Constellation is a whole new UI authoring experience. Constellation applications offer quicker time to value, easier upgrades, and an out-of-the-box UI with accessibility improvements built in. To take advantage of these benefits, you must embrace Constellation’s configuration paradigm. Below is a list of high-level changes that broadly represent the paradigm shift from Pega’s Traditional UI architecture to the cutting-edge Constellation architecture:

App Studio first

Constellation applications are built with an “App Studio first” approach.

App Studio hides the complexity around Rulesets and classes. As a developer, using App Studio means you no longer worry about where to create a Rule - the correct Class and Ruleset. You also no longer manage the complex features of pattern-based inheritance, which makes Rulesets so difficult to maintain. With Constellation, you build everything possible in App Studio, switching to Dev Studio only for the advanced configuration options that are not currently available in App Studio.

The justification for the "App Studio first" mindset is that applications built in App Studio have a consistently shorter development time and include best practices and guardrails, ensuring that the application is built with a true Center-out™, Channel-agnostic, upgrade-proof approach. This means fewer bugs, faster time to value, and a consistent user experience, for both the client and the Pega application development team.

Customization to Configuration

With Constellation, the developer mindset changes to focus on achieving the business outcome, not configuring the specifics of a UI. 

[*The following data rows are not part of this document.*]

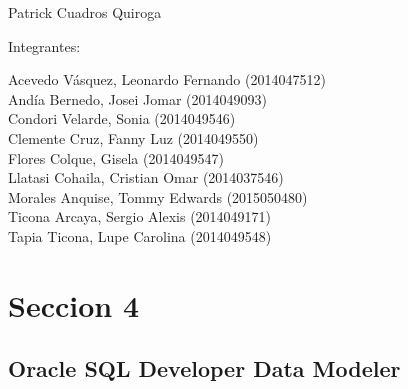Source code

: \documentclass[12pt,letterpaper]{article}
\begin{document}
\begin{titlepage}
\begin{center}
\vspace*{0.1in}
\begin{large}
 Patrick Cuadros Quiroga\\
\end{large}

\vspace*{0.2in}
\vspace*{0.1in}
\begin{large}
Integrantes: \\
\begin{flushleft}
Acevedo Vásquez, Leonardo Fernando 	(2014047512) \\
Andía Bernedo, Josei Jomar 			(2014049093) \\
Condori Velarde, Sonia          	(2014049546) \\
Clemente Cruz, Fanny Luz    		(2014049550) \\
Flores Colque, Gisela           	(2014049547) \\
Llatasi Cohaila, Cristian Omar		(2014037546) \\
Morales Anquise, Tommy Edwards 		(2015050480) \\
Ticona Arcaya, Sergio Alexis		(2014049171) \\
Tapia Ticona, Lupe Carolina			(2014049548) \\
\end{flushleft}
\end{large}
\end{center}

\end{titlepage}




 \tableofcontents
 \newpage



\section{Seccion 4} 
\subsection{Oracle SQL Developer Data Modeler}
\end{document}
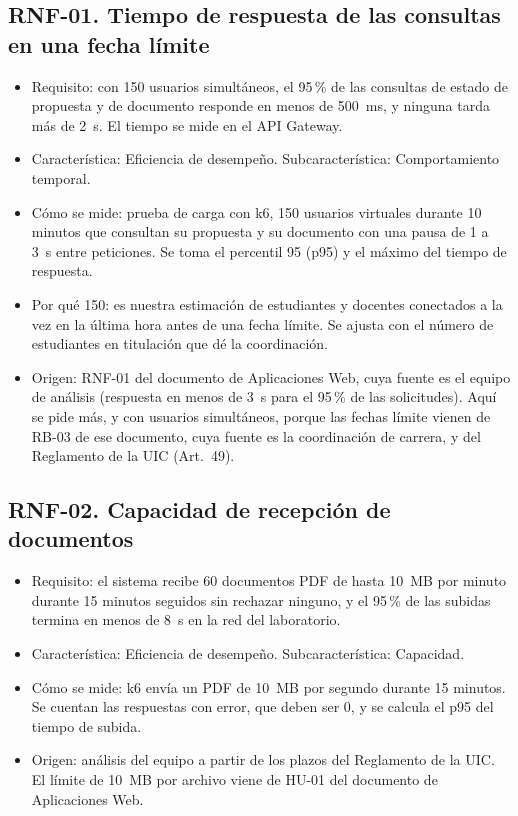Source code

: \subsection*{RNF-01. Tiempo de respuesta de las consultas en una fecha límite}
\begin{itemize}
  \item Requisito: con 150 usuarios simultáneos, el 95\,\% de las consultas de estado de propuesta y de documento responde en menos de 500~ms, y ninguna tarda más de 2~s. El tiempo se mide en el API Gateway.
  \item Característica: Eficiencia de desempeño. Subcaracterística: Comportamiento temporal.
  \item Cómo se mide: prueba de carga con k6, 150 usuarios virtuales durante 10 minutos que consultan su propuesta y su documento con una pausa de 1 a 3~s entre peticiones. Se toma el percentil 95 (p95) y el máximo del tiempo de respuesta.
  \item Por qué 150: es nuestra estimación de estudiantes y docentes conectados a la vez en la última hora antes de una fecha límite. Se ajusta con el número de estudiantes en titulación que dé la coordinación.
  \item Origen: RNF-01 del documento de Aplicaciones Web, cuya fuente es el equipo de análisis (respuesta en menos de 3~s para el 95\,\% de las solicitudes). Aquí se pide más, y con usuarios simultáneos, porque las fechas límite vienen de RB-03 de ese documento, cuya fuente es la coordinación de carrera, y del Reglamento de la UIC (Art.~49).
\end{itemize}

\subsection*{RNF-02. Capacidad de recepción de documentos}
\begin{itemize}
  \item Requisito: el sistema recibe 60 documentos PDF de hasta 10~MB por minuto durante 15 minutos seguidos sin rechazar ninguno, y el 95\,\% de las subidas termina en menos de 8~s en la red del laboratorio.
  \item Característica: Eficiencia de desempeño. Subcaracterística: Capacidad.
  \item Cómo se mide: k6 envía un PDF de 10~MB por segundo durante 15 minutos. Se cuentan las respuestas con error, que deben ser 0, y se calcula el p95 del tiempo de subida.
  \item Origen: análisis del equipo a partir de los plazos del Reglamento de la UIC. El límite de 10~MB por archivo viene de HU-01 del documento de Aplicaciones Web.
\end{itemize}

Application developers spend less time figuring out the details of the application UI, such as button placement, and more time thinking about the business outcome that results from the workflow, and the data that must be made available for users to resolve Cases quickly and efficiently. Much of the power of Constellation is about implementing a prescribed design for the basic UI and workflow, allowing application developers and clients to focus on the needs of the customer along their journey.

Views instead of Sections

In Pega’s Traditional architecture, application developers create Sections, where every functional chunk of the UI, including every field and control that is visible on the user’s screen, requires some level of customization. Individual Sections are then incorporated in a Harness, another Section, or a paragraph Rule to create the application’s UI. This process requires extensive decision-making, is time-intensive to build, and is challenging to upgrade.

With Constellation, Sections have been replaced with Views. Each View incorporates a prescribed presentation layer that includes information architecture, interactions, accessibility, and data visualization, all built on React’s cutting-edge front-end library. This enables developers to focus on important decisions about the data that is required to successfully resolve Cases.

A Stateless architecture

A Stateless architecture is generally considered to be more scalable, have better performance, and be easier to maintain. Constellation has embraced this shift towards stateless architecture and, as a result, is the fastest orchestration engine Pega has ever built.

The shift to a stateless architecture comes with lots of upside, but it also results in some significant change. The Constellation application is communicating with a stateless server and so the requestor session is terminated after each request.  As a result, the process of debugging an application has changed significantly. The clipboard is released after each Constellation DX API call. That means it is no longer possible to run Clipboard from the end-user portal or run it from Dev Studio and switch to the user portal thread to investigate live data. Instead of the Clipboard, there are numerous powerful debugging tools available for use with Constellation applications.

Note: For more information on debugging applications with Constellation, see Tools for debugging Constellation.

Also, Data Page functionality and best practices have changed considerably. Because it is stateless, the Constellation architecture does not support temporary pages – you must use Data Pages instead. 

Note: For a table comparing Data Pages in Pega’s Traditional UI and Constellation architectures, see Data Pages in Constellation.